▸ ABOUT THIS EXERCISE:
How many of the lines below contain "standards"? Reply with only that figure.

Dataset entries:
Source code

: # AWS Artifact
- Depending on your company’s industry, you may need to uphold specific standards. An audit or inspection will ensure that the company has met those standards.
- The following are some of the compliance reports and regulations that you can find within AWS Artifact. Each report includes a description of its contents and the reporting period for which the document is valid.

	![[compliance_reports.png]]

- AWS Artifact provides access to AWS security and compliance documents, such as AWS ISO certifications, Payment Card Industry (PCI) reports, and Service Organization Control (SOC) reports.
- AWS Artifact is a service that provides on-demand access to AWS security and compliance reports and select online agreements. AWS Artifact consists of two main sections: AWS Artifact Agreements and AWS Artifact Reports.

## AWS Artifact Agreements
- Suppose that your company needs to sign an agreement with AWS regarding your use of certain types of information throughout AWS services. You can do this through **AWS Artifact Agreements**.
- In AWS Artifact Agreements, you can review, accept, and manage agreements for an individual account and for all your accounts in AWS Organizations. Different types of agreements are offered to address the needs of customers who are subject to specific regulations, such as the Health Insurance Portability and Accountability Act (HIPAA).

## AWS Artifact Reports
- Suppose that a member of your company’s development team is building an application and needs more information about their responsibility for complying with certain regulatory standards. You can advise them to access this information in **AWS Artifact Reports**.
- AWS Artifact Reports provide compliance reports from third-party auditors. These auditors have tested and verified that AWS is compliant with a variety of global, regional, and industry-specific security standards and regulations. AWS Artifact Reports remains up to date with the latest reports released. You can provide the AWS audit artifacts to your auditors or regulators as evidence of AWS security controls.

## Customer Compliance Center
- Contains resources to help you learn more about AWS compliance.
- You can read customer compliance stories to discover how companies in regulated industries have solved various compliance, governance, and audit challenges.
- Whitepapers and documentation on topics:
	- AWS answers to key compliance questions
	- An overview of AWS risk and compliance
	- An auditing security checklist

▸ TASK ANSWER:
3